Shame on you for rolling over, along with John Kerry, John Edwards, and the rest of the Democratic Party, with the notable exception of John Conyers and Cynthia McKinney, in the face of such an onslaught on our most basic right, the right to vote and have that vote counted, honestly, not by partisan hacks or corruptible machines.


It’s been a pleasure; I’ll be back when you represent the true progressive voice in this country.


Matt Carmody
Washingtonville, New York


Over four hundred million dollars spent and tens of thousands of volunteer hours, for what, so the Democrats could go down like a stone? Instead of empty and meaningless cheerleading by Gitlin and his ilk, why don’t we look realistically into why we lost the battle again: First, we need an impassioned and courageous candidate; and at the same time wonder why the Democratic constituents typically nominate a wooden and timid one.
Second, the Republican voters are not our enemies; they don’t hate women nor want to send gays and blacks to the gallows. We should try to win them over, by at least acknowledging their legitimate concerns, and promising to compromise with others (e.g., abortion is really not a great thing, inner-city blacks live by violence, homosexuality is uncommon). Lastly, the Dems should never play by the corrupt debating and voting rules—leave that to the Republicans who are good at this manipulation.


Eric Charles
San Francisco, California


What a great article by Todd Gitlin: to the point, no mollycoddling, good suggestions,
everything that is needed to pick ourselves up, dust ourselves off and start all over again. I’m 71 years old so I don’t have too many more elections but you can count on me as long as I’m about.


The last paragraph about the Catholic man named Viola really rang a bell. The same thing happened at my local Catholic church but it wasn’t a deacon; it was a priest. Well, I wanted to walk out but decided that he couldn’t run me out of my church so I wrote him a letter and told my pastor about it when he returned from vacation. He, the pastor, told everyone the next Sunday that their own consciences should be the deciding factor in their vote and not the church. WOW. I still hadn’t gotten rid of the feeling so after reading an article in Commonweal that reinforced my point of view, I wrote to them and lo and behold they published my letter.


Anyway. I feel vindicated that I helped elect a local mayor, a local county commissioner and campaigned for a successful 12th district congressman who unseated a Republican. The real irony is that I live in a very, very conservative city where most of the progressives are African American and for that reason, John Kerry won the county!
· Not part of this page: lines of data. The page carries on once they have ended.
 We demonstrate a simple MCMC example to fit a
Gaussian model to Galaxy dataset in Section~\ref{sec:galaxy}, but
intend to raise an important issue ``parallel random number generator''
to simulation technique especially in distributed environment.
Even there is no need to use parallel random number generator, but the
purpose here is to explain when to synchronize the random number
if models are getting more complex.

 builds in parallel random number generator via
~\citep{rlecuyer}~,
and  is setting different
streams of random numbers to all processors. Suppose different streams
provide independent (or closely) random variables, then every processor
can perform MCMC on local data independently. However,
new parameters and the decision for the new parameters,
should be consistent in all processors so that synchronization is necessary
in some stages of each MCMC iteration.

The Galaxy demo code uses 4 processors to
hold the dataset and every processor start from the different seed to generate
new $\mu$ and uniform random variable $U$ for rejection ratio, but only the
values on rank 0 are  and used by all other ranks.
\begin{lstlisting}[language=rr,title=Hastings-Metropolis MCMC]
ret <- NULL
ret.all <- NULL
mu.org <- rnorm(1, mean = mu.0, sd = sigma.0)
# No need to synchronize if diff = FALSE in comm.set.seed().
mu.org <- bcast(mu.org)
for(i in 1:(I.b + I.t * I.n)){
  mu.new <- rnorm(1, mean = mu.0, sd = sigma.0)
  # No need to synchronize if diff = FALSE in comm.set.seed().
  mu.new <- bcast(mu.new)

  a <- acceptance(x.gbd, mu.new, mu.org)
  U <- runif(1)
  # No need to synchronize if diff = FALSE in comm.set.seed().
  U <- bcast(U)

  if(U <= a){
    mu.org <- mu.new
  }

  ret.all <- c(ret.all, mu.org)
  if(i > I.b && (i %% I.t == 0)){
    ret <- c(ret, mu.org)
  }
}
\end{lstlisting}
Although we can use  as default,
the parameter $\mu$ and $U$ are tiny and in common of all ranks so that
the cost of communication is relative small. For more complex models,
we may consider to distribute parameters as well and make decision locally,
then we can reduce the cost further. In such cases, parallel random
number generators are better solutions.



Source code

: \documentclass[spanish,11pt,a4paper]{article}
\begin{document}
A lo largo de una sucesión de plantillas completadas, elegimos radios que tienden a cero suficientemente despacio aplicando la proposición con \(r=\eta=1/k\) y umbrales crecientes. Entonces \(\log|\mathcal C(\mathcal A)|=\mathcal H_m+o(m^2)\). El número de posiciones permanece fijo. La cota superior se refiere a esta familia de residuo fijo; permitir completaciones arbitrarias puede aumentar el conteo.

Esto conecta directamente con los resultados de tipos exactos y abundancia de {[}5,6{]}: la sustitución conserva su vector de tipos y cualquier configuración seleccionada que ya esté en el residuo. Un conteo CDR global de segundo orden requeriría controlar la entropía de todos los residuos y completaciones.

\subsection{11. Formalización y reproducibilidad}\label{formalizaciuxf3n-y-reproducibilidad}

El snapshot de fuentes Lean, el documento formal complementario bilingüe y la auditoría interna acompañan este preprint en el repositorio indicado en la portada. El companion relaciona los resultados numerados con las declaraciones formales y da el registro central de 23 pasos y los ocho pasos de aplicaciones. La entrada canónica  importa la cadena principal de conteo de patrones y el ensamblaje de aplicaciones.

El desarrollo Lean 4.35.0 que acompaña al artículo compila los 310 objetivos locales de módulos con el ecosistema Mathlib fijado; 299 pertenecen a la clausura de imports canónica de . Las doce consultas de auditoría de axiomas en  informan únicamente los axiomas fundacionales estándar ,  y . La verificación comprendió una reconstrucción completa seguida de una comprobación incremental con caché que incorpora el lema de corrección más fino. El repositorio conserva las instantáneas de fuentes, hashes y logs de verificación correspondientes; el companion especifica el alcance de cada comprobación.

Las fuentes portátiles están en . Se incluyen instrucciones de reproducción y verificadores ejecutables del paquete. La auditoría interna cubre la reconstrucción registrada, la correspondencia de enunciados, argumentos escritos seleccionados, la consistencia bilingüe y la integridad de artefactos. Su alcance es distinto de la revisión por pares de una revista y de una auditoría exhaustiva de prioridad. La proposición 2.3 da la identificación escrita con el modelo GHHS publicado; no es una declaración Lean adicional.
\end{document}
Thanks for the reassurance. I look forward to 2006.


Nancy M. Shea
Savannah, Georgia


One can tell that Todd Gitlin teaches journalism, as he needs five pages to explain what needs to be done! I think I can do it in two damned sentences. Moderate Midwestern democrats need to take control of the party from the effete elite in L.A., San Francisco, Manhattan and Boston and move the party to the political center. Changing slogans to “values” won’t fool enough of the electorate to vote Democrat.


Nick Wojciak
Broomfield, Colorado


Todd Gitlin is whistling past the graveyard. The last election produced a “perfect storm” of forces that lined up for the Democrats, from the hatred of George Bush, raising more money than the Republicans, and a huge increase in turnout, and it all fell short. That upwelling will not be repeated, but if it is, it will still be defeated. The right has likewise been mobilized and its contempt for the liberal mindset is greater than the left realizes.
Know this. Those of you over 50 will not see a Democratic president again in your lifetime.